We are very thankful that Parkview had the courage because I know when the numbers have gotten to a certain level, we weren’t sure if they were going to keep their nurses in our facility because they may have needed them where the situation was greatest in terms of the impact. But they held firm and stayed with the Rescue Mission through the entire pandemic.

IFW: What was your response when you found out there was a COVID-19 vaccine becoming available?

DC: We couldn’t wait because we felt if there was vaccine that was recommended by the CDC, the FDA, and it was a vaccine also affirmed by our local official healthcare providers, then for us, we have a great trust and faith in Parkview and the health system.

It was important for us to gather all the information we could. Then, as a group of executives who lead the Rescue Mission, we were united with one voice that our plan was to lead by example and to get vaccinated as a stewardship responsibility. We believe it was one of the best things that we could do for the other persons around us and it was literally affirming scripture: “Love your neighbor, as yourself.” Since we are a Christian organization, it was very important for us to fall in line with that and to do that.
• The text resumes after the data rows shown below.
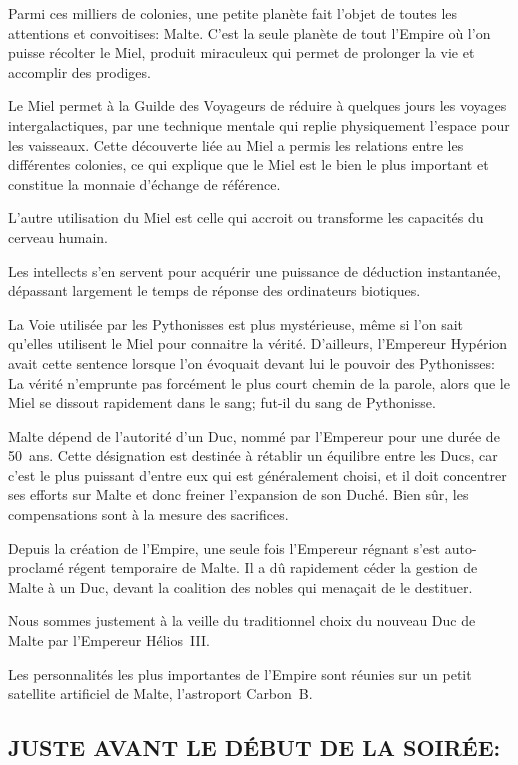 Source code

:\documentclass[14pt,twocolumn]{extarticle}
\begin{document}
Parmi ces milliers de colonies, une petite planète fait l'objet de toutes les
attentions et convoitises: Malte. C'est la seule planète de tout l'Empire où
l'on puisse récolter le Miel, produit miraculeux qui permet de prolonger la vie
et accomplir des prodiges.

Le Miel permet à la Guilde des Voyageurs de réduire à quelques jours les
voyages intergalactiques, par une technique mentale qui replie physiquement
l'espace pour les vaisseaux. Cette découverte liée au Miel a permis les
relations entre les différentes colonies, ce qui explique que le Miel est le
bien le plus important et constitue la monnaie d'échange de référence.

L'autre utilisation du Miel est celle qui accroit ou transforme les capacités
du cerveau humain.

Les intellects s'en servent pour acquérir une puissance de déduction
instantanée, dépassant largement le temps de réponse des ordinateurs biotiques.

La Voie utilisée par les Pythonisses est plus mystérieuse, même si l'on sait
qu'elles utilisent le Miel pour connaitre la vérité. D'ailleurs, l'Empereur
Hypérion avait cette sentence lorsque l'on évoquait devant lui le pouvoir des
Pythonisses: \og La vérité n'emprunte pas forcément le plus court chemin de la
parole, alors que le Miel se dissout rapidement dans le sang; fut-il du
sang de Pythonisse\fg{}.

Malte dépend de l'autorité d'un Duc, nommé par l'Empereur pour une durée de
50~ans. Cette désignation est destinée à rétablir un équilibre entre les Ducs,
car c'est le plus puissant d'entre eux qui est généralement choisi, et il doit
concentrer ses efforts sur Malte et donc freiner l'expansion de son Duché.
Bien sûr, les compensations sont à la mesure des sacrifices.

Depuis la création de l'Empire, une seule fois l'Empereur régnant s'est
auto-proclamé régent temporaire de Malte. Il a dû rapidement céder la gestion
de Malte à un Duc, devant la coalition des nobles qui menaçait de le destituer.

Nous sommes justement à la veille du traditionnel choix du nouveau Duc de Malte
par l'Empereur Hélios~III.

Les personnalités les plus importantes de l'Empire sont réunies sur un petit
satellite artificiel de Malte, l'astroport Carbon~B.

\subsection{JUSTE AVANT LE DÉBUT DE LA SOIRÉE:}
\end{document}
We started out getting vaccines on a voluntary basis, and we’ve maintained that. Receiving the vaccine is something that’s voluntary, and I’m happy to report that 100 percent of our senior leadership team have been vaccinated. When we made an announcement that we were going to do a makeshift clinic onsite here at the Rescue Mission, I think more than 100 persons who were residents of the Rescue Mission, as well as individuals who eat meals here, took advantage of that opportunity to get shots. That was a very strong response. It shows that people here are taking it very seriously.